Looking at the records below, count how many lines contain the string "Because". Give that number alone.

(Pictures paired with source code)
+ + +
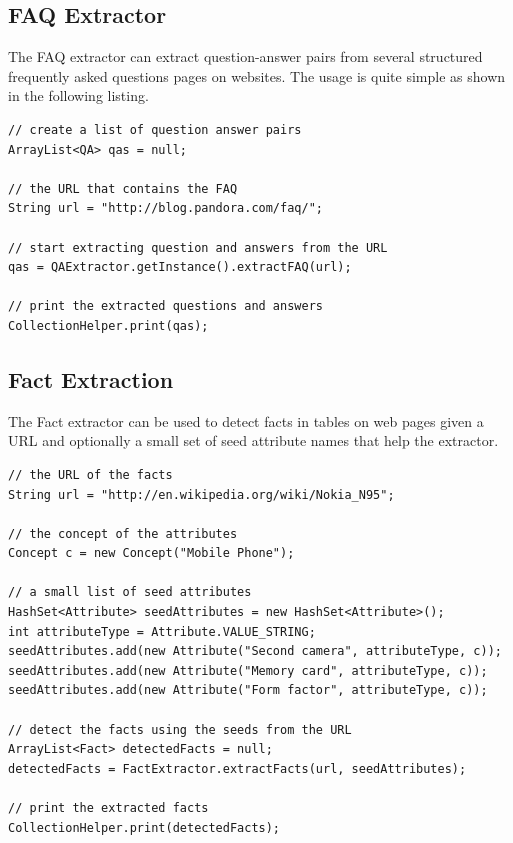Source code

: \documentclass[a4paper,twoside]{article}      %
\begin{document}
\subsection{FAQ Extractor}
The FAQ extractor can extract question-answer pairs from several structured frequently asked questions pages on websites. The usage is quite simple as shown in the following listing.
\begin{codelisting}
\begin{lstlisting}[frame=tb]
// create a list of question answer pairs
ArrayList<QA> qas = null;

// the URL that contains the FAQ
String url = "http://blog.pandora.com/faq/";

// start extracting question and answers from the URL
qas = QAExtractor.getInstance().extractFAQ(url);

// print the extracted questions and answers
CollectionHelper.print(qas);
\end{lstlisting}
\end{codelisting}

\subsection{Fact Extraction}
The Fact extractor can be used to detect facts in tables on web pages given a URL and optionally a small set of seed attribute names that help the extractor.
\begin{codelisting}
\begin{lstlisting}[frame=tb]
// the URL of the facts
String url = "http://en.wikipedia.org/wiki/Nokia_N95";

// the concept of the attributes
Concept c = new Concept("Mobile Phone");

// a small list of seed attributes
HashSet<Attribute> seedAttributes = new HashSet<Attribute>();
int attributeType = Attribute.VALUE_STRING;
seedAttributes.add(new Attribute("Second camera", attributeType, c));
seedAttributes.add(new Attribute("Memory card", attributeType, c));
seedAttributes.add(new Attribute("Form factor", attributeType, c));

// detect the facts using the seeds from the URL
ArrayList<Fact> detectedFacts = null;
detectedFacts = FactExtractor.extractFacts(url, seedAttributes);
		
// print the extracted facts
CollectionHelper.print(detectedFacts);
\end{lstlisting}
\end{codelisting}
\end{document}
+ + +
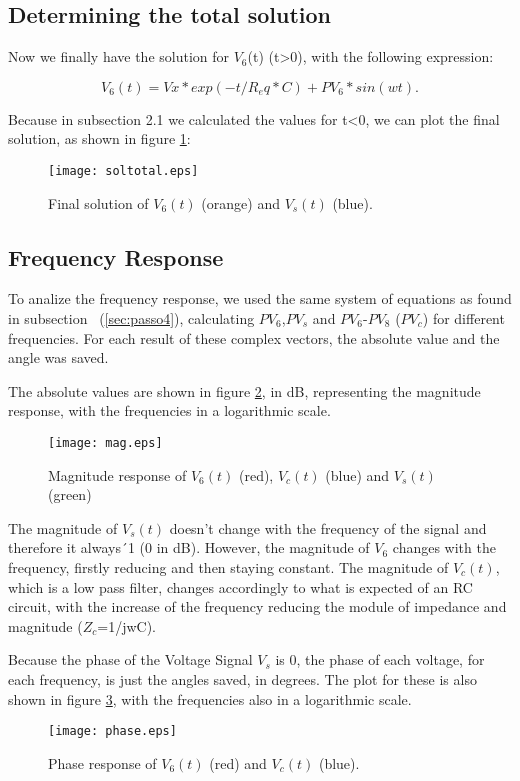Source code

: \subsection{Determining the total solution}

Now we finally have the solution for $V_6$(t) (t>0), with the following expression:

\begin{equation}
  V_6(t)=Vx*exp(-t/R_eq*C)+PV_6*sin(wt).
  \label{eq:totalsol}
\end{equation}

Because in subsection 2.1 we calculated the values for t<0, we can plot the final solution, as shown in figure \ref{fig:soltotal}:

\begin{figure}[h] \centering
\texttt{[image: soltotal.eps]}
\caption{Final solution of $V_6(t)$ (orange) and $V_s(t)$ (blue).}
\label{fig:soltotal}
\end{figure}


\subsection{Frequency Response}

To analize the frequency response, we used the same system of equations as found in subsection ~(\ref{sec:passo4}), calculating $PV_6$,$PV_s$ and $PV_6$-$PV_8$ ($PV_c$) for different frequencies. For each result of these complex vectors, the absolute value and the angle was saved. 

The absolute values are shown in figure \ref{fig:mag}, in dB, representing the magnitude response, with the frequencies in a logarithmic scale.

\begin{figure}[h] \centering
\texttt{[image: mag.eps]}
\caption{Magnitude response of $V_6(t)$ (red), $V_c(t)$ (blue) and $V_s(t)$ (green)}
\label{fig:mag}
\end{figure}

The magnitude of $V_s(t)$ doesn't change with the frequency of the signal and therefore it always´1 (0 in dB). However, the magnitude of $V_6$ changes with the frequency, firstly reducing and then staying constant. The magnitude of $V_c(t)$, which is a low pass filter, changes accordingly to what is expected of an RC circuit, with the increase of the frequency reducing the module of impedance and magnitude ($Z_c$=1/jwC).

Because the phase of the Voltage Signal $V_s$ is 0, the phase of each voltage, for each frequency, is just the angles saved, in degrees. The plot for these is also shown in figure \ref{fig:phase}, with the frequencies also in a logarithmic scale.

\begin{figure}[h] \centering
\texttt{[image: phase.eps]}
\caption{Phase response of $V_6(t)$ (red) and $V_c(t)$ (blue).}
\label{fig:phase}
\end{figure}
+ + +
Completed task
2